L’argument souvent avancé par Jakarta pour justifier sa présence est celui du développement. Or, les projets menés en Papouasie occidentale – qu’il s’agisse d’infrastructures, de migration forcée ou d’exploitation des ressources – ont davantage servi les intérêts centraux que les populations locales. L’implantation de grandes entreprises minières (comme Freeport-McMoRan), les politiques de transmigration, et l’expansion militaire ont contribué à une marginalisation socio-économique des Papous, doublée d’un racisme structurel et d’un mépris culturel profond.

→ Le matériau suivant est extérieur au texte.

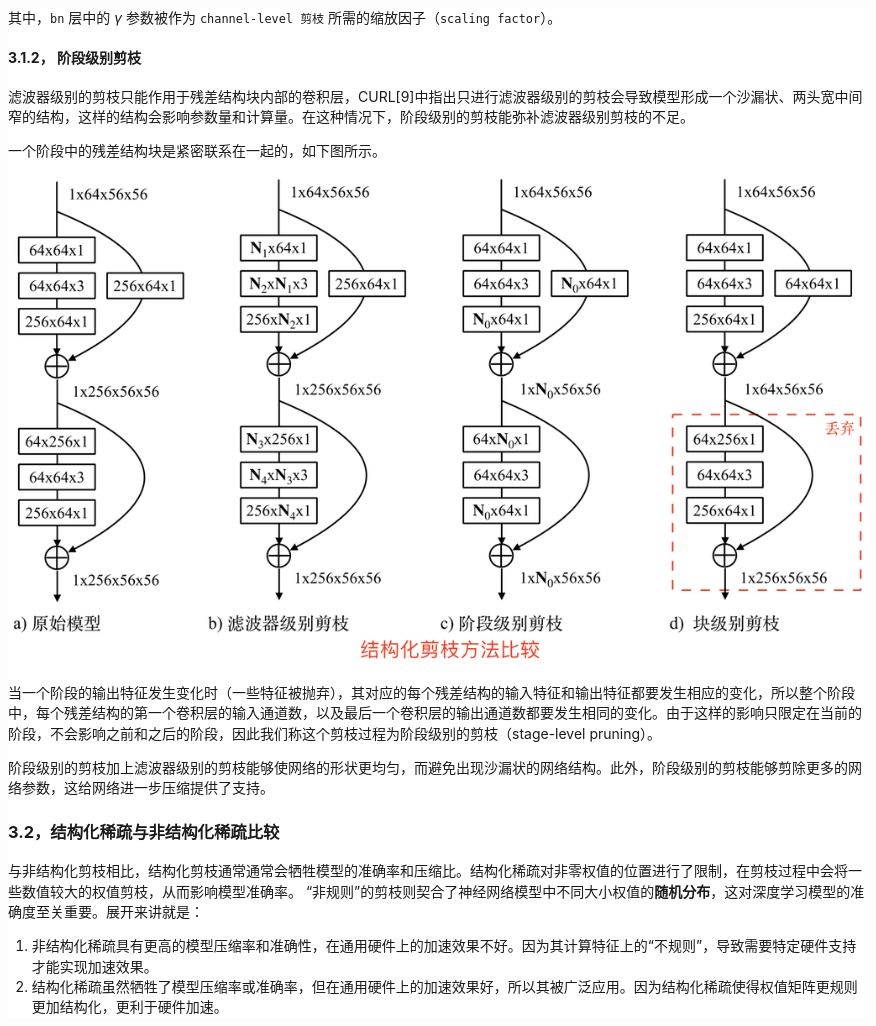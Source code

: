 其中，`bn` 层中的 $\gamma$ 参数被作为 `channel-level 剪枝` 所需的缩放因子（`scaling factor`）。

#### 3.1.2， 阶段级别剪枝

滤波器级别的剪枝只能作用于残差结构块内部的卷积层，CURL[9]中指出只进行滤波器级别的剪枝会导致模型形成一个沙漏状、两头宽中间窄的结构，这样的结构会影响参数量和计算量。在这种情况下，阶段级别的剪枝能弥补滤波器级别剪枝的不足。

一个阶段中的残差结构块是紧密联系在一起的，如下图所示。

![structured_way_compare](../images/pruning/structured_way_compare.png)

当一个阶段的输出特征发生变化时（一些特征被抛弃），其对应的每个残差结构的输入特征和输出特征都要发生相应的变化，所以整个阶段中，每个残差结构的第一个卷积层的输入通道数，以及最后一个卷积层的输出通道数都要发生相同的变化。由于这样的影响只限定在当前的阶段，不会影响之前和之后的阶段，因此我们称这个剪枝过程为阶段级别的剪枝（stage-level pruning）。 

阶段级别的剪枝加上滤波器级别的剪枝能够使网络的形状更均匀，而避免出现沙漏状的网络结构。此外，阶段级别的剪枝能够剪除更多的网络参数，这给网络进一步压缩提供了支持。

### 3.2，结构化稀疏与非结构化稀疏比较

与非结构化剪枝相比，结构化剪枝通常通常会牺牲模型的准确率和压缩比。结构化稀疏对非零权值的位置进行了限制，在剪枝过程中会将一些数值较大的权值剪枝，从而影响模型准确率。 “非规则”的剪枝则契合了神经网络模型中不同大小权值的**随机分布**，这对深度学习模型的准确度至关重要。展开来讲就是：

1. 非结构化稀疏具有更高的模型压缩率和准确性，在通用硬件上的加速效果不好。因为其计算特征上的“不规则”，导致需要特定硬件支持才能实现加速效果。
2. 结构化稀疏虽然牺牲了模型压缩率或准确率，但在通用硬件上的加速效果好，所以其被广泛应用。因为结构化稀疏使得权值矩阵更规则更加结构化，更利于硬件加速。

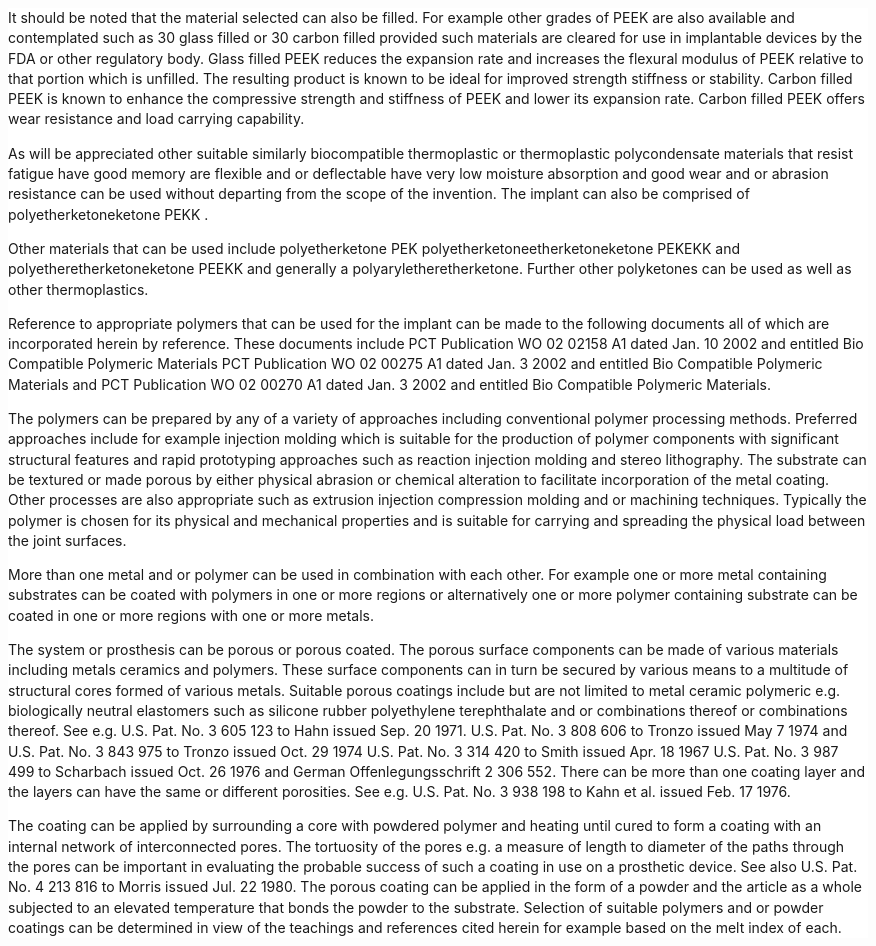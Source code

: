 It should be noted that the material selected can also be filled. For example other grades of PEEK are also available and contemplated such as 30 glass filled or 30 carbon filled provided such materials are cleared for use in implantable devices by the FDA or other regulatory body. Glass filled PEEK reduces the expansion rate and increases the flexural modulus of PEEK relative to that portion which is unfilled. The resulting product is known to be ideal for improved strength stiffness or stability. Carbon filled PEEK is known to enhance the compressive strength and stiffness of PEEK and lower its expansion rate. Carbon filled PEEK offers wear resistance and load carrying capability.

As will be appreciated other suitable similarly biocompatible thermoplastic or thermoplastic polycondensate materials that resist fatigue have good memory are flexible and or deflectable have very low moisture absorption and good wear and or abrasion resistance can be used without departing from the scope of the invention. The implant can also be comprised of polyetherketoneketone PEKK .

Other materials that can be used include polyetherketone PEK polyetherketoneetherketoneketone PEKEKK and polyetheretherketoneketone PEEKK and generally a polyaryletheretherketone. Further other polyketones can be used as well as other thermoplastics.

Reference to appropriate polymers that can be used for the implant can be made to the following documents all of which are incorporated herein by reference. These documents include PCT Publication WO 02 02158 A1 dated Jan. 10 2002 and entitled Bio Compatible Polymeric Materials PCT Publication WO 02 00275 A1 dated Jan. 3 2002 and entitled Bio Compatible Polymeric Materials and PCT Publication WO 02 00270 A1 dated Jan. 3 2002 and entitled Bio Compatible Polymeric Materials.

The polymers can be prepared by any of a variety of approaches including conventional polymer processing methods. Preferred approaches include for example injection molding which is suitable for the production of polymer components with significant structural features and rapid prototyping approaches such as reaction injection molding and stereo lithography. The substrate can be textured or made porous by either physical abrasion or chemical alteration to facilitate incorporation of the metal coating. Other processes are also appropriate such as extrusion injection compression molding and or machining techniques. Typically the polymer is chosen for its physical and mechanical properties and is suitable for carrying and spreading the physical load between the joint surfaces.

More than one metal and or polymer can be used in combination with each other. For example one or more metal containing substrates can be coated with polymers in one or more regions or alternatively one or more polymer containing substrate can be coated in one or more regions with one or more metals.

The system or prosthesis can be porous or porous coated. The porous surface components can be made of various materials including metals ceramics and polymers. These surface components can in turn be secured by various means to a multitude of structural cores formed of various metals. Suitable porous coatings include but are not limited to metal ceramic polymeric e.g. biologically neutral elastomers such as silicone rubber polyethylene terephthalate and or combinations thereof or combinations thereof. See e.g. U.S. Pat. No. 3 605 123 to Hahn issued Sep. 20 1971. U.S. Pat. No. 3 808 606 to Tronzo issued May 7 1974 and U.S. Pat. No. 3 843 975 to Tronzo issued Oct. 29 1974 U.S. Pat. No. 3 314 420 to Smith issued Apr. 18 1967 U.S. Pat. No. 3 987 499 to Scharbach issued Oct. 26 1976 and German Offenlegungsschrift 2 306 552. There can be more than one coating layer and the layers can have the same or different porosities. See e.g. U.S. Pat. No. 3 938 198 to Kahn et al. issued Feb. 17 1976.

The coating can be applied by surrounding a core with powdered polymer and heating until cured to form a coating with an internal network of interconnected pores. The tortuosity of the pores e.g. a measure of length to diameter of the paths through the pores can be important in evaluating the probable success of such a coating in use on a prosthetic device. See also U.S. Pat. No. 4 213 816 to Morris issued Jul. 22 1980. The porous coating can be applied in the form of a powder and the article as a whole subjected to an elevated temperature that bonds the powder to the substrate. Selection of suitable polymers and or powder coatings can be determined in view of the teachings and references cited herein for example based on the melt index of each.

Loin d’être un vecteur d’émancipation, la modernisation imposée a transformé la Papouasie en zone de conflit permanent. Le territoire est aujourd’hui l’un des plus militarisés d’Asie du Sud-Est. Les affrontements entre les forces indonésiennes et les groupes de résistance papous – souvent qualifiés arbitrairement de « terroristes » – se traduisent par des déplacements massifs de populations, la destruction d’infrastructures civiles, et une violence quotidienne normalisée.


Vers une reconnaissance du colonialisme intérieur

La situation en Papouasie occidentale impose une relecture critique du postcolonialisme. Il ne suffit pas d’avoir été colonisé pour être exonéré de toute entreprise coloniale. L’Indonésie, en refusant de reconnaître la légitimité des revendications papoues, en criminalisant la mémoire historique, et en militarisant un territoire qui ne lui a jamais été librement cédé, s’inscrit dans une logique de colonialisme intérieur comparable à d'autres formes de domination impériale moderne.

À l’heure où les discours sur la justice historique et la décolonisation refont surface sur la scène internationale, la Papouasie occidentale nous rappelle une vérité essentielle : la lutte contre le colonialisme ne s’achève pas avec l’indépendance des États, mais avec la reconnaissance effective des peuples et de leur droit à l’autodétermination.